WHAT IS NEEDED: Check every line of the data for the string "mechanical" and copy the ones that have it.

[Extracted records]

━━━━━━━━

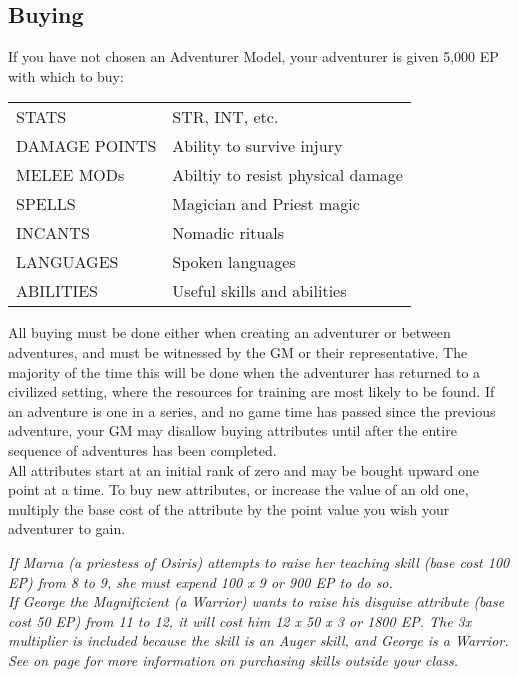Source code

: \begin{multicols*}{2}
\section{Buying}
\label{create-buying}
If you have not chosen an Adventurer Model, your adventurer is given 5,000 EP with which to buy:
\begin{tcolorbox}[breakable,boxrule=0pt,title=\textbf{Things You Can Purchase WWith Experience}]
\begin{tabular}{@{}l l}
STATS & STR, INT, etc.\\
DAMAGE POINTS  & Ability to survive injury\\
MELEE MODs & Abiltiy to resist physical damage\\
SPELLS & Magician and Priest magic\\
INCANTS & Nomadic rituals\\
LANGUAGES & Spoken languages\\
ABILITIES & Useful skills and abilities\\
\end{tabular}
\end{tcolorbox}
All buying must be done either when creating an adventurer or between adventures, and must be witnessed by the GM or their representative. The majority of the time this will be done when the adventurer has returned to a civilized setting, where the resources for training are most likely to be found. If an adventure is one in a series, and no game time has passed since the previous adventure, your GM may disallow buying attributes until after the entire sequence of adventures has been completed. \\
All attributes start at an initial rank of zero and may be bought upward one point at a time. To buy new attributes, or increase the value of an old one, multiply the base cost of the attribute by the point value you wish your adventurer to gain.

\textit{If Marna (a priestess of Osiris) attempts to raise her teaching skill (base cost 100 EP) from 8 to 9, she must expend 100 x 9 or 900 EP to do so.\\
If George the Magnificient (a Warrior) wants to raise his disguise attribute (base cost 50 EP) from 11 to 12, it will cost him 12 x 50 x 3 or 1800 EP. The 3x multiplier is included because the skill is an Auger skill, and George is a Warrior. See  on page \textbf{\pageref{create-skills}} for more information on purchasing skills outside your class.}

\end{multicols*}
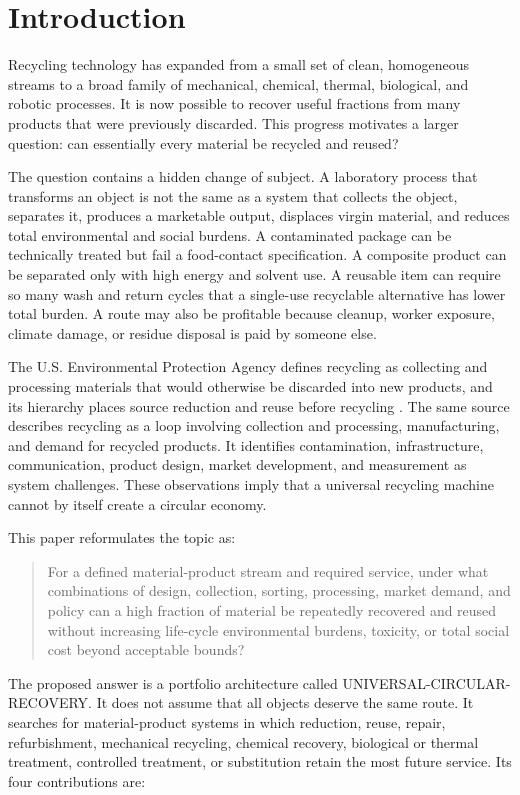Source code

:\documentclass[conference]{IEEEtran}
\begin{document}
\section{Introduction}

Recycling technology has expanded from a small set of clean, homogeneous streams to a broad family of mechanical, chemical, thermal, biological, and robotic processes. It is now possible to recover useful fractions from many products that were previously discarded. This progress motivates a larger question: can essentially every material be recycled and reused?

The question contains a hidden change of subject. A laboratory process that transforms an object is not the same as a system that collects the object, separates it, produces a marketable output, displaces virgin material, and reduces total environmental and social burdens. A contaminated package can be technically treated but fail a food-contact specification. A composite product can be separated only with high energy and solvent use. A reusable item can require so many wash and return cycles that a single-use recyclable alternative has lower total burden. A route may also be profitable because cleanup, worker exposure, climate damage, or residue disposal is paid by someone else.

The U.S. Environmental Protection Agency defines recycling as collecting and processing materials that would otherwise be discarded into new products, and its hierarchy places source reduction and reuse before recycling \cite{epa}. The same source describes recycling as a loop involving collection and processing, manufacturing, and demand for recycled products. It identifies contamination, infrastructure, communication, product design, market development, and measurement as system challenges. These observations imply that a universal recycling machine cannot by itself create a circular economy.

This paper reformulates the topic as:

\begin{quote}
For a defined material-product stream and required service, under what combinations of design, collection, sorting, processing, market demand, and policy can a high fraction of material be repeatedly recovered and reused without increasing life-cycle environmental burdens, toxicity, or total social cost beyond acceptable bounds?
\end{quote}

The proposed answer is a portfolio architecture called UNIVERSAL-CIRCULAR-RECOVERY. It does not assume that all objects deserve the same route. It searches for material-product systems in which reduction, reuse, repair, refurbishment, mechanical recycling, chemical recovery, biological or thermal treatment, controlled treatment, or substitution retain the most future service. Its four contributions are:
\end{document}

━━━━━━━━

RESULT OF THIS TASK:
Recycling technology has expanded from a small set of clean, homogeneous streams to a broad family of mechanical, chemical, thermal, biological, and robotic processes. It is now possible to recover useful fractions from many products that were previously discarded. This progress motivates a larger question: can essentially every material be recycled and reused?
The proposed answer is a portfolio architecture called UNIVERSAL-CIRCULAR-RECOVERY. It does not assume that all objects deserve the same route. It searches for material-product systems in which reduction, reuse, repair, refurbishment, mechanical recycling, chemical recovery, biological or thermal treatment, controlled treatment, or substitution retain the most future service. Its four contributions are:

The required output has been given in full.